La Grecia e il governo di Syriza rimangono ingabbiati nelle logiche del ripianamento del debito. Le uniche riforme realizzate riguardano in realtà lo Ius Soli e l’estensione delle tutele per le famiglie di fatto. Rispetto ai più immediati predecessori, Tsipras allarga le maglie della spesa solo per casi estremi: vengono approvate misure volte a dare elettricità gratis alle famiglie che non possono saldare le bollette, a pagare gli affitti per chi rischia lo sfratto e a distribuire prepagate per i generi alimentari. “Eravamo in guerra quando ci siamo insediati”, dichiara oggi in un’intervista al Fatto Quotidiano il ministro del welfare uscente Theano Fotiou. Misure importanti, ma non strutturali e lontane da ciò che ci si aspetta alla vigilia. Si spiega così dunque la recente sconfitta alle europee di maggio, con Syriza ferma a dodici punti percentuali dai rivali di Nuova Democrazia e con Tsipras che, a quel punto, preferisce ricorrere ad elezioni anticipate. Anche perché, proprio da pochi mesi, la sua maggioranza appare zoppicante per via dell’uscita degli alleati dei Greci indipendenti dopo l’approvazione degli accordi di Prespa con la neonata Macedonia del Nord.

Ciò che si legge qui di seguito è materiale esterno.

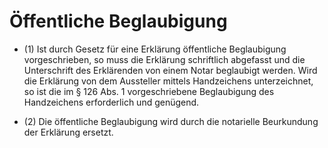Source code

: # Öffentliche Beglaubigung

- (1) Ist durch Gesetz für eine Erklärung öffentliche Beglaubigung vorgeschrieben, so muss die Erklärung schriftlich abgefasst und die Unterschrift des Erklärenden von einem Notar beglaubigt werden. Wird die Erklärung von dem Aussteller mittels Handzeichens unterzeichnet, so ist die im § 126 Abs. 1 vorgeschriebene Beglaubigung des Handzeichens erforderlich und genügend.

- (2) Die öffentliche Beglaubigung wird durch die notarielle Beurkundung der Erklärung ersetzt.

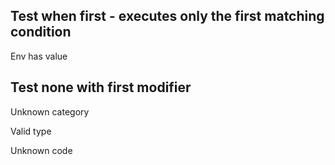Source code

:## Test when first - executes only the first matching condition

Env has value
## Test none with first modifier
Unknown category

Valid type

Unknown code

Nuova Democrazia pronta a tornare al potere

A prepararsi per raccogliere la staffetta da Alexis Tsipras è il leader di Nuova Democrazia, Kyriakos Mitsotakis. Figlio d’arte, con il padre già a capo del governo tra il 1990 e il 1993, il numero uno del partito del centro – destra ellenico ad Atene parla già da primo ministro in pectore. La sua ricetta per l’economia greca riguarda di taglio delle tasse e della spesa. Forse è il primo punto a convincere maggiormente i greci, anche se la sua eventuale e possibile vittoria è dovuta alla volontà, da parte di un elettorato non convinto della novità incarnata da Tsipras, di fare un mesto passo indietro. I sondaggi dicono che Nuova Democrazia oscilla tra il 35% e il 38%: a questo punto il vero dubbio riguarda se il partito riuscirà ad avere o meno la maggioranza assoluta. La legge elettorale greca assegna con il proporzionale solo 250 dei 300 seggi al parlamento, i restanti 50 vanno al partito che ottiene la maggioranza relativa. Per questo se il centro – destra riesce a superare il 37% potrebbe avere chance di arrivare alla soglia di 151 deputati, numero minimo per la maggioranza assoluta.

Secondo la costituzione ellenica, il primo tentativo per la formazione del governo va accordato al leader del partito piazzatosi in testa alle elezioni. Ecco perché dunque Mistotakis è così vicino alla successione a Tsipras. Quest’ultimo comunque non dovrebbe abbandonare la politica: Syriza perderà molti voti, ma resterà comunque sopra il 25% e soprattutto ben oltre il 6% accreditato nei sondaggi agli eredi dei socialdemocratici del Pasok. In parlamento dovrebbe sedere anche i comunisti del Kke, il partito di estrema destra di Alba Dorata, così come alcuni deputati del neonato movimento “Soluzione greca”, considerato filo ortodosso e filo russo. Oltre la soglia fissata al 3% forse, ma per un pelo, anche gli uomini del movimento fondato dall’ex ministro delle finanze Gianis Varoufakis.